- _Action item_
Copy each line of the data that has "programming" in it.

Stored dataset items
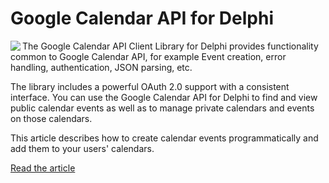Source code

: # Google Calendar API for Delphi

<img align="left" src="https://www.clevercomponents.com/images/gcalendar3-new.jpg" />

The Google Calendar API Client Library for Delphi provides functionality common to Google Calendar API, for example Event creation, error handling, authentication, JSON parsing, etc.

The library includes a powerful OAuth 2.0 support with a consistent interface. You can use the Google Calendar API for Delphi to find and view public calendar events as well as to manage private calendars and events on those calendars.

This article describes how to create calendar events programmatically and add them to your users' calendars.

[Read the article](https://www.clevercomponents.com/articles/article038/)

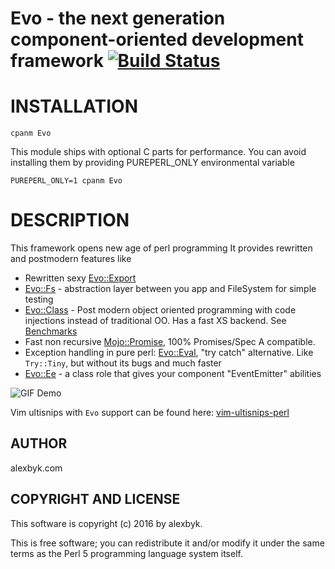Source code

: # Evo - the next generation component-oriented development framework [![Build Status](https://travis-ci.org/alexbyk/perl-evo.svg?branch=master)](https://travis-ci.org/alexbyk/perl-evo)

# INSTALLATION

    cpanm Evo

This module ships with optional C parts for performance. You can avoid installing them by providing PUREPERL_ONLY environmental variable

    PUREPERL_ONLY=1 cpanm Evo


# DESCRIPTION

This framework opens new age of perl programming
It provides rewritten and postmodern features like

- Rewritten sexy [Evo::Export](https://metacpan.org/pod/Evo::Export)
- [Evo::Fs](https://metacpan.org/pod/Evo::Fs) - abstraction layer between you app and FileSystem for simple testing
- [Evo::Class](https://metacpan.org/pod/Evo::Class) - Post modern object oriented programming with code injections instead of traditional OO. Has a fast XS backend. See [Benchmarks](https://github.com/alexbyk/perl-evo/tree/master/bench)
- Fast non recursive [Mojo::Promise](https://metacpan.org/pod/Mojo::Promise), 100% Promises/Spec A compatible.
- Exception handling in pure perl: [Evo::Eval](https://metacpan.org/pod/Evo::Eval), "try catch" alternative. Like `Try::Tiny`, but without its bugs and much faster
- [Evo::Ee](https://metacpan.org/pod/Evo::Ee) - a class role that gives your component "EventEmitter" abilities

![GIF Demo](https://raw.github.com/alexbyk/perl-evo/master/demo.gif)

Vim ultisnips with `Evo` support can be found here: [vim-ultisnips-perl](https://github.com/alexbyk/vim-ultisnips-perl)

## AUTHOR

alexbyk.com

## COPYRIGHT AND LICENSE

This software is copyright (c) 2016 by alexbyk.

This is free software; you can redistribute it and/or modify it under
the same terms as the Perl 5 programming language system itself.
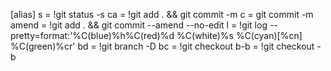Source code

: [alias]
	s = !git status -s
	ca = !git add . && git commit -m
	c = git commit -m
	amend = !git add . && git commit --amend --no-edit
	l = !git log --pretty=format:'%C(blue)%h%C(red)%d %C(white)%s %C(cyan)[%cn] %C(green)%cr'
	bd = !git branch -D
	bc = !git checkout 
	b-b = !git checkout -b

- _Reply_
This framework opens new age of perl programming
- [Evo::Class](https://metacpan.org/pod/Evo::Class) - Post modern object oriented programming with code injections instead of traditional OO. Has a fast XS backend. See [Benchmarks](https://github.com/alexbyk/perl-evo/tree/master/bench)
the same terms as the Perl 5 programming language system itself.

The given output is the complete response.